* [TASK OBJECTIVE] From the records below, transcribe only the lines running from the one with "- pingfederate-10.2.1.zip" through the one with "7) Run ./stop-all.sh to stop all services.". Keep both of those end lines.

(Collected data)
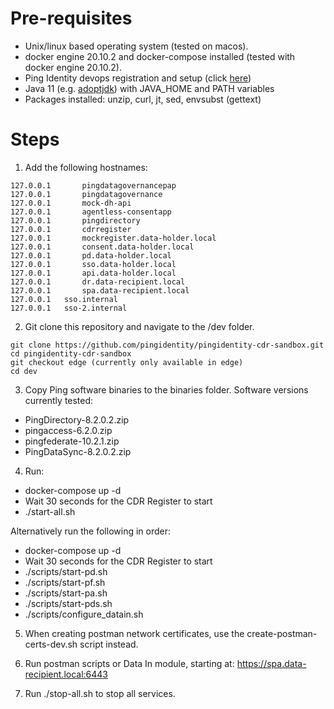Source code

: # Pre-requisites #

- Unix/linux based operating system (tested on macos). 
- docker engine 20.10.2 and docker-compose installed (tested with docker engine 20.10.2).
- Ping Identity devops registration and setup (click [here](https://devops.pingidentity.com/get-started/devopsRegistration/))
- Java 11 (e.g. [adoptjdk](https://adoptopenjdk.net/)) with JAVA_HOME and PATH variables
- Packages installed: unzip, curl, jt, sed, envsubst (gettext)

# Steps #

1) Add the following hostnames: 
```
127.0.0.1       pingdatagovernancepap
127.0.0.1       pingdatagovernance
127.0.0.1       mock-dh-api
127.0.0.1       agentless-consentapp
127.0.0.1       pingdirectory
127.0.0.1       cdrregister
127.0.0.1       mockregister.data-holder.local
127.0.0.1       consent.data-holder.local
127.0.0.1       pd.data-holder.local
127.0.0.1       sso.data-holder.local
127.0.0.1       api.data-holder.local
127.0.0.1       dr.data-recipient.local
127.0.0.1       spa.data-recipient.local
127.0.0.1	sso.internal
127.0.0.1	sso-2.internal
```

2) Git clone this repository and navigate to the /dev folder.

```
git clone https://github.com/pingidentity/pingidentity-cdr-sandbox.git
cd pingidentity-cdr-sandbox
git checkout edge (currently only available in edge)
cd dev
```

3) Copy Ping software binaries to the binaries folder. Software versions currently tested:
- PingDirectory-8.2.0.2.zip
- pingaccess-6.2.0.zip
- pingfederate-10.2.1.zip
- PingDataSync-8.2.0.2.zip

4) Run:
- docker-compose up -d
- Wait 30 seconds for the CDR Register to start
- ./start-all.sh

Alternatively run the following in order:
- docker-compose up -d
- Wait 30 seconds for the CDR Register to start
- ./scripts/start-pd.sh
- ./scripts/start-pf.sh
- ./scripts/start-pa.sh
- ./scripts/start-pds.sh
- ./scripts/configure_datain.sh

5) When creating postman network certificates, use the create-postman-certs-dev.sh script instead.

6) Run postman scripts or Data In module, starting at: https://spa.data-recipient.local:6443

7) Run ./stop-all.sh to stop all services.
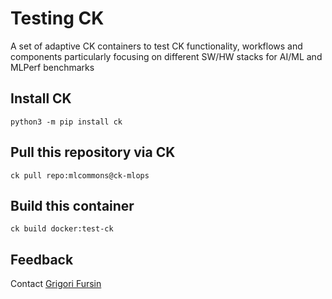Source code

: # Testing CK

A set of adaptive CK containers to test CK functionality,  workflows and components particularly
focusing on different SW/HW stacks for AI/ML and MLPerf benchmarks

## Install CK
```
python3 -m pip install ck
```

## Pull this repository via CK
```
ck pull repo:mlcommons@ck-mlops
```

## Build this container
```
ck build docker:test-ck
```


## Feedback

Contact [Grigori Fursin](https://cKnowledge.io/@gfursin)
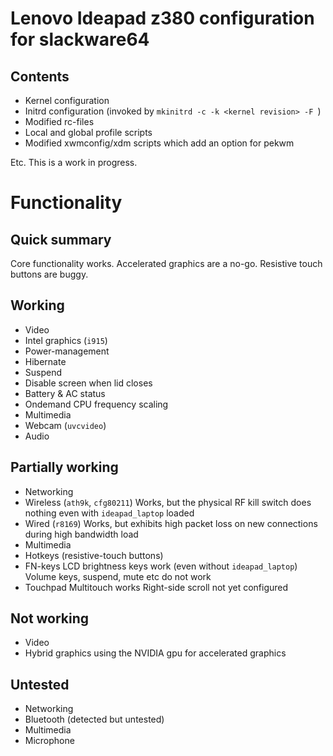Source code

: Lenovo Ideapad z380 configuration for slackware64
=================================================

Contents
--------

* Kernel configuration
* Initrd configuration (invoked by ```mkinitrd -c -k <kernel revision> -F ```)
* Modified rc-files
* Local and global profile scripts
* Modified xwmconfig/xdm scripts which add an option for pekwm

Etc.
This is a work in progress.

Functionality
=============

Quick summary
-------------
Core functionality works. Accelerated graphics are a no-go. Resistive touch buttons are buggy.

Working
-------
* Video
 * Intel graphics (```i915```)
* Power-management
 * Hibernate
 * Suspend
 * Disable screen when lid closes
 * Battery & AC status
 * Ondemand CPU frequency scaling
* Multimedia
 * Webcam (```uvcvideo```)
 * Audio 

Partially working
-----------------
* Networking
 * Wireless (```ath9k```, ```cfg80211```)
   Works, but the physical RF kill switch does nothing even with ```ideapad_laptop``` loaded
 * Wired (```r8169```)
   Works, but exhibits high packet loss on new connections during high bandwidth load
* Multimedia
 * Hotkeys (resistive-touch buttons)
 * FN-keys
   LCD brightness keys work (even without ```ideapad_laptop```)
   Volume keys, suspend, mute etc do not work
 * Touchpad
   Multitouch works
   Right-side scroll not yet configured

Not working
-----------
* Video
 * Hybrid graphics using the NVIDIA gpu for accelerated graphics

Untested
--------
* Networking
 * Bluetooth (detected but untested)
* Multimedia
 * Microphone

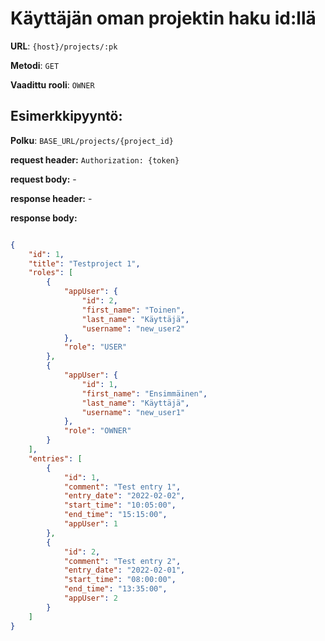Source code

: # Käyttäjän oman projektin haku id:llä

**URL**: `{host}/projects/:pk`

**Metodi**: `GET`

**Vaadittu rooli**: `OWNER`

## Esimerkkipyyntö:

**Polku**: `BASE_URL/projects/{project_id}`

**request header:** `Authorization: {token}`

**request body:** -

**response header:** -

**response body:**

```json

{
    "id": 1,
    "title": "Testproject 1",
    "roles": [
        {
            "appUser": {
                "id": 2,
                "first_name": "Toinen",
                "last_name": "Käyttäjä",
                "username": "new_user2"
            },
            "role": "USER"
        },
        {
            "appUser": {
                "id": 1,
                "first_name": "Ensimmäinen",
                "last_name": "Käyttäjä",
                "username": "new_user1"
            },
            "role": "OWNER"
        }
    ],
    "entries": [
        {
            "id": 1,
            "comment": "Test entry 1",
            "entry_date": "2022-02-02",
            "start_time": "10:05:00",
            "end_time": "15:15:00",
            "appUser": 1
        },
        {
            "id": 2,
            "comment": "Test entry 2",
            "entry_date": "2022-02-01",
            "start_time": "08:00:00",
            "end_time": "13:35:00",
            "appUser": 2
        }
    ]
}
```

* [RESPONSE TO THE TASK]
- pingfederate-10.2.1.zip
- PingDataSync-8.2.0.2.zip

4) Run:
- docker-compose up -d
- Wait 30 seconds for the CDR Register to start
- ./start-all.sh

Alternatively run the following in order:
- docker-compose up -d
- Wait 30 seconds for the CDR Register to start
- ./scripts/start-pd.sh
- ./scripts/start-pf.sh
- ./scripts/start-pa.sh
- ./scripts/start-pds.sh
- ./scripts/configure_datain.sh

5) When creating postman network certificates, use the create-postman-certs-dev.sh script instead.

6) Run postman scripts or Data In module, starting at: https://spa.data-recipient.local:6443

7) Run ./stop-all.sh to stop all services.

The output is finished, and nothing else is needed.